Problem to work on: What's required is a verbatim printout of all the data.

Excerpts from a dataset
== Segment start ==
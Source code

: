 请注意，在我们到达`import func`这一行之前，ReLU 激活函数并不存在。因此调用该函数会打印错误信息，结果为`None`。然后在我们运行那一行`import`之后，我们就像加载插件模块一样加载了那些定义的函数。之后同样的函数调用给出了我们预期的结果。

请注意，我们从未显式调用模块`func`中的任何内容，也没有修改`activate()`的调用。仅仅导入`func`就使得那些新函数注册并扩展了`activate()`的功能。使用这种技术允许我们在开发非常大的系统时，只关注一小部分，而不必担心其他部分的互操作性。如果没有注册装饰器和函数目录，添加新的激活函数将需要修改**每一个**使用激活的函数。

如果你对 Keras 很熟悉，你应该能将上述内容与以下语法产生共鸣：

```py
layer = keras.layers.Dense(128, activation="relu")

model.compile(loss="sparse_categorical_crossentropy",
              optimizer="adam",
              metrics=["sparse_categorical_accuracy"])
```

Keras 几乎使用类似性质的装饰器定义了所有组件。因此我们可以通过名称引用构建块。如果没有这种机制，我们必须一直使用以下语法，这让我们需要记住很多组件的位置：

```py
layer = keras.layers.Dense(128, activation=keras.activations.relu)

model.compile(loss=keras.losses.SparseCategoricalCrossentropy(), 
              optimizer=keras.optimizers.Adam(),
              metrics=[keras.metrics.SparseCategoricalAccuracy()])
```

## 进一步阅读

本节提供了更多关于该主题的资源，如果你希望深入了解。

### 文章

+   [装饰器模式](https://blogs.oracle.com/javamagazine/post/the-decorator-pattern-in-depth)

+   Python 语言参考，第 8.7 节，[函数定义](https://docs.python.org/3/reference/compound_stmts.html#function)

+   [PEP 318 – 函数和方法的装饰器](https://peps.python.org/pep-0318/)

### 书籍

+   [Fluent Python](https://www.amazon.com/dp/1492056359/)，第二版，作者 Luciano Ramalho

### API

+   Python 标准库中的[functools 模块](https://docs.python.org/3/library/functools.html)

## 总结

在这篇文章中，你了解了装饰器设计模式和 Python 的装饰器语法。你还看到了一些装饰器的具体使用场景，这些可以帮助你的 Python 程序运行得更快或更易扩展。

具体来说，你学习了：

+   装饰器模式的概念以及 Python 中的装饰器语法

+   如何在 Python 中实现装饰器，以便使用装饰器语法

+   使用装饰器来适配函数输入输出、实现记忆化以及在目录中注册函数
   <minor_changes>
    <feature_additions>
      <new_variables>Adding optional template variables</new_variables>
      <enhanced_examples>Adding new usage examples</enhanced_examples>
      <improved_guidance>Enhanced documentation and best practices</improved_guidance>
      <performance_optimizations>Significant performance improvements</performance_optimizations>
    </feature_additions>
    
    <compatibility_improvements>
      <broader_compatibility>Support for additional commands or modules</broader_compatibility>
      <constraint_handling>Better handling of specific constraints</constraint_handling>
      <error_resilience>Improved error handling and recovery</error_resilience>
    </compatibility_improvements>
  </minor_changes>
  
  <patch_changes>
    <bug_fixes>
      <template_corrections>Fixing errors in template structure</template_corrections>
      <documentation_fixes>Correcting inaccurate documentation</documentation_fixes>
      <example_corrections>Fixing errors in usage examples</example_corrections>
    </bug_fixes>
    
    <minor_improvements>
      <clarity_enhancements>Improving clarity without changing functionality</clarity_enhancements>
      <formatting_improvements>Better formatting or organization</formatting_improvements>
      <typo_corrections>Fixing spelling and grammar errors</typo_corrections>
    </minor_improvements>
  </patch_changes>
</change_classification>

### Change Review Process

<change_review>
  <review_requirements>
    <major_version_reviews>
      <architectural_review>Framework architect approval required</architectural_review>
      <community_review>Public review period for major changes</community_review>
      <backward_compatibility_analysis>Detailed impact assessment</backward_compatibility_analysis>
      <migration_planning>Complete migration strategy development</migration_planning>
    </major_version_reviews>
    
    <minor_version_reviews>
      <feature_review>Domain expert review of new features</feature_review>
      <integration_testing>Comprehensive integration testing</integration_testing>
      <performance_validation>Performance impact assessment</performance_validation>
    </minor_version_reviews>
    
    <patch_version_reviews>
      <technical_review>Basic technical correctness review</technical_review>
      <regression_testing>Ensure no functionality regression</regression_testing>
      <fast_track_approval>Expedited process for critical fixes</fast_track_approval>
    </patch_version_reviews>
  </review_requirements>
== Segment end ==
The answer:
Source code

: 请注意，在我们到达`import func`这一行之前，ReLU 激活函数并不存在。因此调用该函数会打印错误信息，结果为`None`。然后在我们运行那一行`import`之后，我们就像加载插件模块一样加载了那些定义的函数。之后同样的函数调用给出了我们预期的结果。

请注意，我们从未显式调用模块`func`中的任何内容，也没有修改`activate()`的调用。仅仅导入`func`就使得那些新函数注册并扩展了`activate()`的功能。使用这种技术允许我们在开发非常大的系统时，只关注一小部分，而不必担心其他部分的互操作性。如果没有注册装饰器和函数目录，添加新的激活函数将需要修改**每一个**使用激活的函数。

如果你对 Keras 很熟悉，你应该能将上述内容与以下语法产生共鸣：

```py
layer = keras.layers.Dense(128, activation="relu")

model.compile(loss="sparse_categorical_crossentropy",
              optimizer="adam",
              metrics=["sparse_categorical_accuracy"])
```

Keras 几乎使用类似性质的装饰器定义了所有组件。因此我们可以通过名称引用构建块。如果没有这种机制，我们必须一直使用以下语法，这让我们需要记住很多组件的位置：

```py
layer = keras.layers.Dense(128, activation=keras.activations.relu)

model.compile(loss=keras.losses.SparseCategoricalCrossentropy(), 
              optimizer=keras.optimizers.Adam(),
              metrics=[keras.metrics.SparseCategoricalAccuracy()])
```

## 进一步阅读

本节提供了更多关于该主题的资源，如果你希望深入了解。

### 文章

+   [装饰器模式](https://blogs.oracle.com/javamagazine/post/the-decorator-pattern-in-depth)

+   Python 语言参考，第 8.7 节，[函数定义](https://docs.python.org/3/reference/compound_stmts.html#function)

+   [PEP 318 – 函数和方法的装饰器](https://peps.python.org/pep-0318/)

### 书籍

+   [Fluent Python](https://www.amazon.com/dp/1492056359/)，第二版，作者 Luciano Ramalho

### API

+   Python 标准库中的[functools 模块](https://docs.python.org/3/library/functools.html)

## 总结

在这篇文章中，你了解了装饰器设计模式和 Python 的装饰器语法。你还看到了一些装饰器的具体使用场景，这些可以帮助你的 Python 程序运行得更快或更易扩展。

具体来说，你学习了：

+   装饰器模式的概念以及 Python 中的装饰器语法

+   如何在 Python 中实现装饰器，以便使用装饰器语法

+   使用装饰器来适配函数输入输出、实现记忆化以及在目录中注册函数
   <minor_changes>
    <feature_additions>
      <new_variables>Adding optional template variables</new_variables>
      <enhanced_examples>Adding new usage examples</enhanced_examples>
      <improved_guidance>Enhanced documentation and best practices</improved_guidance>
      <performance_optimizations>Significant performance improvements</performance_optimizations>
    </feature_additions>
    
    <compatibility_improvements>
      <broader_compatibility>Support for additional commands or modules</broader_compatibility>
      <constraint_handling>Better handling of specific constraints</constraint_handling>
      <error_resilience>Improved error handling and recovery</error_resilience>
    </compatibility_improvements>
  </minor_changes>
  
  <patch_changes>
    <bug_fixes>
      <template_corrections>Fixing errors in template structure</template_corrections>
      <documentation_fixes>Correcting inaccurate documentation</documentation_fixes>
      <example_corrections>Fixing errors in usage examples</example_corrections>
    </bug_fixes>
    
    <minor_improvements>
      <clarity_enhancements>Improving clarity without changing functionality</clarity_enhancements>
      <formatting_improvements>Better formatting or organization</formatting_improvements>
      <typo_corrections>Fixing spelling and grammar errors</typo_corrections>
    </minor_improvements>
  </patch_changes>
</change_classification>

### Change Review Process

<change_review>
  <review_requirements>
    <major_version_reviews>
      <architectural_review>Framework architect approval required</architectural_review>
      <community_review>Public review period for major changes</community_review>
      <backward_compatibility_analysis>Detailed impact assessment</backward_compatibility_analysis>
      <migration_planning>Complete migration strategy development</migration_planning>
    </major_version_reviews>
    
    <minor_version_reviews>
      <feature_review>Domain expert review of new features</feature_review>
      <integration_testing>Comprehensive integration testing</integration_testing>
      <performance_validation>Performance impact assessment</performance_validation>
    </minor_version_reviews>
    
    <patch_version_reviews>
      <technical_review>Basic technical correctness review</technical_review>
      <regression_testing>Ensure no functionality regression</regression_testing>
      <fast_track_approval>Expedited process for critical fixes</fast_track_approval>
    </patch_version_reviews>
  </review_requirements>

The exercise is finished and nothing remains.